Reputation: 17
In an HTML source I need to extract any simple text inside a FONT tag with exactly (no more, no less) these 3 attributes, in any order: size=5, color="red", face="verdana".
The regular expression must thus for example extract all the following "randomtext" except the last four.
<font size=5 color="red" face="verdana">randomtext</font>
<font size=5 face="verdana" color="red">randomtext</font>
<font color="red" size=5 face="verdana">randomtext</font>
<font color="red" face="verdana" size=5>randomtext</font>
<font face="verdana" size=5 color="red">randomtext</font>
<font face="verdana" color="red" size=5>randomtext</font>
<font size=5 size=5 size=5>randomtext</font>
<font face="verdana" color="red" size=5 foobar="random">randomtext</font>
<font face="verdana" color="red" size=5 foobar="random=pippo">randomtext</font>
<font face="verdana" color="red" size=5 garbagetext>randomtext</font>
I solved the "in any order" problem by using 3 look-aheads:
<font(?=[^>]* size=5)(?=[^>]* color="red")(?=[^>]* face="verdana")[^>]*>([^<]+)</font>
...or for more html flexibility:
<\s*font(?=[^>]*\s+size\s*=\s*5)(?=[^>]*\scolor\s*=\s*["']red["'])(?=[^>]*\sface\s*=\s*["']verdana["'])[^>]*>\s*([^<]+?)\s*<\s*/font\s*>
The problem is that it also matches the last three. How can I exclude those matching? (obviously in a general and reasonable short/efficient way, i.e. without codyfing all possible positive combinations and without using literal negative expressions that work only on my examples)
Upvotes: 0
Views: 797
Reputation: 36262
One way, also according with who says that regexp is not the tool for the job:
Content of script.pl
(with the regexp inside and explained):
use warnings;
use strict;
while ( <DATA> ) {
printf qq[Text matched: %s\t (original string: %s)\n], $1, $& if
m/
# At begin of line, '<' character plus optional space.
\A < \s*
# Literal 'font' word.
font
# Mandatory space.
\s+
# Positive look-ahead for string 'size=5'
(?= .* size \s* = \s* 5 (?:\s+|>) )
# Positive look-ahead for string 'face="verdana"'
(?= .* face \s* = \s* "verdana" (?:\s+|>) )
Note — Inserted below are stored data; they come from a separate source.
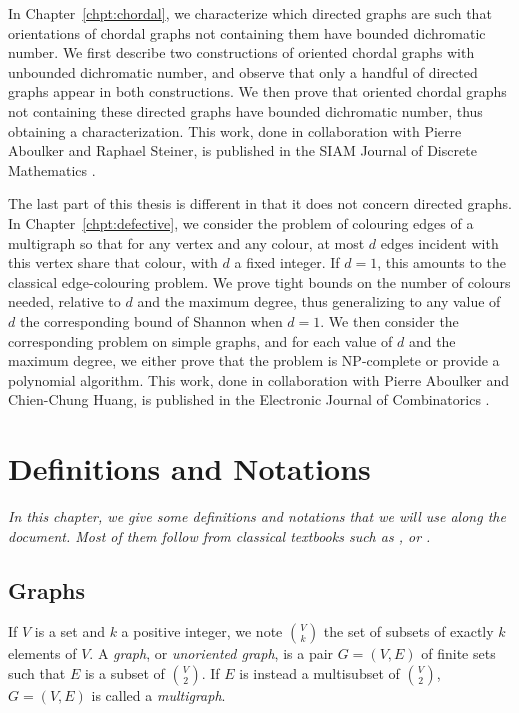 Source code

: \medskip
In Chapter~\ref{chpt:chordal}, we characterize which directed graphs are such that orientations of chordal graphs not containing them have bounded dichromatic number. We first describe two constructions of oriented chordal graphs with unbounded dichromatic number, and observe that only a handful of directed graphs appear in both constructions. We then prove that oriented chordal graphs not containing these directed graphs have bounded dichromatic number, thus obtaining a characterization. This work, done in collaboration with Pierre Aboulker and Raphael Steiner, is published in the SIAM Journal of Discrete Mathematics \cite{AAS22}.


\bigskip
The last part of this thesis is different in that it does not concern directed graphs. In Chapter~\ref{chpt:defective}, we consider the problem of colouring edges of a multigraph so that for any vertex and any colour, at most $d$ edges incident with this vertex share that colour, with $d$ a fixed integer. If $d = 1$, this amounts to the classical edge-colouring problem. We prove tight bounds on the number of colours needed, relative to $d$ and the maximum degree, thus generalizing to any value of $d$ the corresponding bound of Shannon \cite{S49} when $d=1$. We then consider the corresponding problem on simple graphs, and for each value of $d$ and the maximum degree, we either prove that the problem is NP-complete or provide a polynomial algorithm. This work, done in collaboration with Pierre Aboulker and Chien-Chung Huang, is published in the Electronic Journal of Combinatorics \cite{AAH22}. 
\chapter{Definitions and Notations}

\emph{In this chapter, we give some definitions and notations that we will use along the document. Most of them follow from classical textbooks such as \cite{BG18}, \cite{BM08} or \cite{D05}.}

\section{Graphs}

If $V$ is a set and $k$ a positive integer, we note $V \choose k$ the set of subsets of exactly $k$ elements of $V$.
A \emph{graph}, or \emph{unoriented graph}, is a pair $G=(V,E)$ of finite sets such that $E$ is a subset of  $V \choose 2$. If $E$ is instead a multisubset of $V \choose 2$, $G = (V,E)$ is called a \emph{multigraph}.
# Positive look-ahead for string 'color="red"'
(?= .* color \s* = \s* "red" (?:\s+|>) )
# If last three look-ahead succeed, match them.
(?:size\s*=\s*5\s*|color\s*=\s*"red"\s*|face\s*=\s*"verdana"\s*){3}
# Literal '>' character.
>
# Text between tags.
([^>]+)
# Close tag and match end of string.
<\/font> \Z
/x;
}
__DATA__
<font size=5 color="red" face="verdana">randomtext</font>
<font size=5 face="verdana" color="red">randomtext</font>
<font color="red" size=5 face="verdana">randomtext</font>
<font color="red" face="verdana" size=5>randomtext</font>
<font face="verdana" size=5 color="red">randomtext</font>
<font face="verdana" color="red" size=5>randomtext</font>
<font size=5 size=5 size=5>randomtext</font>
<font face="verdana" color="red" size=5 foobar="random">randomtext</font>
<font face="verdana" color="red" size=5 foobar="random=pippo">randomtext</font>
<font face="verdana" color="red" size=5 garbagetext>randomtext</font>
Run it like:
perl script.pl
With following result:
Text matched: randomtext (original string: <font size=5 color="red" face="verdana">randomtext</font>)
Text matched: randomtext (original string: <font size=5 face="verdana" color="red">randomtext</font>)
Text matched: randomtext (original string: <font color="red" size=5 face="verdana">randomtext</font>)
Text matched: randomtext (original string: <font color="red" face="verdana" size=5>randomtext</font>)
Text matched: randomtext (original string: <font face="verdana" size=5 color="red">randomtext</font>)
Text matched: randomtext (original string: <font face="verdana" color="red" size=5>randomtext</font>)
Upvotes: 1
Reputation: 92976
You recognize that this is getting difficult? If you have another possibility, use it!
For regex try this:
<font(?=[^>]* size=5)(?=[^>]* color="red")(?=[^>]* face="verdana")(?![^>]*(?<!color|size|face)=)(?:\s+[^>\s=]+=[^>\s=]+\s*)+>([^<]+)</font>
See it here on Regexr
I added/changed two things:
(?![^>]*(?<!color|size|face)=)
is a negative lookahead with a nested negative look behind assertion, it does not allow an equal sign when there is not color, size or face before.
I changed your [^>]*
that is matching the attributes to (?:\s+[^>\s=]+=[^>\s=]+\s*)+
, so that it matches only non whitespace sequences that doesn't contain an equal sign.
Upvotes: 0